Employing young workers during the school year and through educational internships may be educational for the workers as well as for the employers that must adhere to specific related requirements governing what work youth may perform, how many hours youth may work during the school year, and how much they may be paid under the Fair Labor Standards Act and other federal laws, child labor laws, and state laws.
Under the Fair Labor Standards Act, employers must ensure that workers are paid at least the minimum wage and one and one-half times workers’ regular rate of pay for all hours worked in excess of 40 in a week. Those younger than 18 are covered by the FLSA and other federal laws. The FLSA also allows states to enact more restrictive child-labor laws. Employers should follow the law that provides minor employees with the most protection.
Employers may pay workers who are younger than 20 a minimum hourly wage of $4.25 for the first 90 consecutive days of employment under the federal Youth Opportunity Wage; however, state or local laws may supersede the youth opportunity minimum wage if the laws are to the workers’ advantage.
For example, effective Jan. 1, 2018, Minnesota's hourly minimum wage is to rise to $9.65 from $9.50 for large employers and to $7.87 from $7.75 for other state minimum wages, including those for small employers, the youth wage that must be paid to workers younger than 18 who are not covered under federal law, the training wage paid to employees younger than 20 for the first 90 consecutive days of employment, and the summer-work travel exchange visitor program.
Generally, the same minimum-age work restrictions apply when school is in session as apply during summer months and school holiday periods: Retail and quick-service establishments generally may hire minors at least 14 years old, but restrictions exist on the work they may perform and the hours they may work.

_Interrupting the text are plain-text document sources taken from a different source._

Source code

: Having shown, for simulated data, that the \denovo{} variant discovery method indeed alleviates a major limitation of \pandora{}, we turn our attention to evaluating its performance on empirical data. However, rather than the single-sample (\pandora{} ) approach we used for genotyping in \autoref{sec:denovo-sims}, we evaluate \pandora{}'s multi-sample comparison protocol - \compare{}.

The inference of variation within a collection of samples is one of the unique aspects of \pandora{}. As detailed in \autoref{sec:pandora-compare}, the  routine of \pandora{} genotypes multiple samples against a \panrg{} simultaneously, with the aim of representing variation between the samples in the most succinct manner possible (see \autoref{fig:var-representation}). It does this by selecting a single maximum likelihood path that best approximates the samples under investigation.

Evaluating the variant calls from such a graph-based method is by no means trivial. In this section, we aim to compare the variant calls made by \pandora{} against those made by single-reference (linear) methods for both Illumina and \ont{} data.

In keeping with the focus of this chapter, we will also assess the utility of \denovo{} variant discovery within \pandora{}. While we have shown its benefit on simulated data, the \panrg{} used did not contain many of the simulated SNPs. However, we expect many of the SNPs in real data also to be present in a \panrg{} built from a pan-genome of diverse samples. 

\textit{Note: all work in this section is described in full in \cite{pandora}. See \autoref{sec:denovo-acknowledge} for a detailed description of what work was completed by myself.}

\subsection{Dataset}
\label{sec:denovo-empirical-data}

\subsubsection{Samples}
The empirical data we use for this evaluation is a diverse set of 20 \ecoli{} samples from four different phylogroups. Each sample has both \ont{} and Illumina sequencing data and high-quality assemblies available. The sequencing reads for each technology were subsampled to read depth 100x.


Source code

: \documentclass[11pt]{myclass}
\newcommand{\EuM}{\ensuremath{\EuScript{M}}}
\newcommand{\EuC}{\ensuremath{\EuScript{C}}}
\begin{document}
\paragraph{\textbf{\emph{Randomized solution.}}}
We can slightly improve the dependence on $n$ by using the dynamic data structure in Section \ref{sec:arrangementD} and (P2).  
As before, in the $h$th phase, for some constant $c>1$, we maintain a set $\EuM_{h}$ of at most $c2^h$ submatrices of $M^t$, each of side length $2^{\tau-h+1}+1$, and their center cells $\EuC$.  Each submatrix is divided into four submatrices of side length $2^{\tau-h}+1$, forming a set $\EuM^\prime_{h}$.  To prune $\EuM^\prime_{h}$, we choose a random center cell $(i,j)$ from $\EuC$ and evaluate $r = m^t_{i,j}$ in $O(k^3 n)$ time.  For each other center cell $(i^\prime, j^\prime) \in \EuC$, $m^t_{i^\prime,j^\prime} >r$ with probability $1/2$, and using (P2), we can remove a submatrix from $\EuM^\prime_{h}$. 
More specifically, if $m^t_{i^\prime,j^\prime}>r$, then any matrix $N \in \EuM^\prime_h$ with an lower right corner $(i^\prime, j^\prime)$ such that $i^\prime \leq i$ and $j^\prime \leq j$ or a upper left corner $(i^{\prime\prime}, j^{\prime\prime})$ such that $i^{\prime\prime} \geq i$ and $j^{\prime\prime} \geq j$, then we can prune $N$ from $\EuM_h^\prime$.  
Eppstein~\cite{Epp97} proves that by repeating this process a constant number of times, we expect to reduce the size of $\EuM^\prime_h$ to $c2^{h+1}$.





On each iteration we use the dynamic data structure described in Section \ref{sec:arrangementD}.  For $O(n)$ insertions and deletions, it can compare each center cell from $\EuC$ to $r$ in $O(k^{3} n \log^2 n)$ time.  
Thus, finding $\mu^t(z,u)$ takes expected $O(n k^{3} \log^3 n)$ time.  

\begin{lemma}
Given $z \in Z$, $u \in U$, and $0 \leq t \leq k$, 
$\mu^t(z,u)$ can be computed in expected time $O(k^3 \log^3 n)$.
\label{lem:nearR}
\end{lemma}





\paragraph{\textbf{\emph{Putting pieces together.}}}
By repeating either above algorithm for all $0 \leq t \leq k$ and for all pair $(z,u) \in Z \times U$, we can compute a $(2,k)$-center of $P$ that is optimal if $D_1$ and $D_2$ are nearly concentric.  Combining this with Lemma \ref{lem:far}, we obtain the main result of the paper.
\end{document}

Children younger than 14 may be employed in work that is exempt from the FLSA, such as delivering newspapers to consumers, and in work not covered by the FLSA, such as minor chores around private homes or casual baby-sitting. Otherwise, such children may not be employed in nonagricultural work covered by the FLSA.
The hours that 14- and 15-year-olds may work generally are more liberal in the summer. During weeks when school is not in session, 14- and 15-year-olds may work up to eight hours a day and 40 hours in a week.
Once school is in session, stricter requirements exist. Workers who are 14 and 15 may be employed only outside of school hours, unless enrolled in an approved training program; they may not work more than three hours on a school day, and not more than 18 hours in a school week.
While 14- and 15-year olds may work from 7 a.m. to 9 p.m. from June 1 to Labor Day, their work hours during the school year must only be scheduled during the period from 7 a.m. to 7 p.m.
Minors younger than 16 may only be employed outside of school hours in agricultural work, except by their parents. No federal limits affect the number of hours they may work
Minors who are at least 16 are not limited in the hours or times that they may work, and they may be employed in any occupation except those declared to be hazardous by the Labor Department, but state laws often impose restrictions that employers must follow. Federal child labor provisions no longer apply once a youth turns 18.
Employers with multistate operations should be mindful of state requirements. For example, some states, such as Alabama, Delaware, and Massachusetts, limit how many days 14- and 15-year olds may work. Michigan, New Hampshire, and Pennsylvania have time and hour limits for employees ages 16 and 17.
Roughly half the states have provisions regarding meal and rest periods that apply for all minors or for minors of a specific age, such as Alabama and Hawaii that have requirements specific to 14- and 15-year-olds.
Workers who are 14 and 15 may be employed in work and career exploration programs during school hours for up to three hours on a school day and 23 hours in a school week, including during school hours, if certain conditions are met.
Among the conditions, the Work Experience and Career Exploration Program must be approved by the Labor Department’s Wage and Hour Division, the program must be school supervised and administered, students must receive school credit for on-the-job experience, and the work must not be in manufacturing, mining, or other hazardous occupations.
Additionally, internships allow young workers to gain work experience, but require employers to be careful to ensure when classifying a worker as an intern versus an employee that the internship satisfies the Labor Department’s six-factor test.
Employers may be subject to fines and other penalties for violating child-labor laws.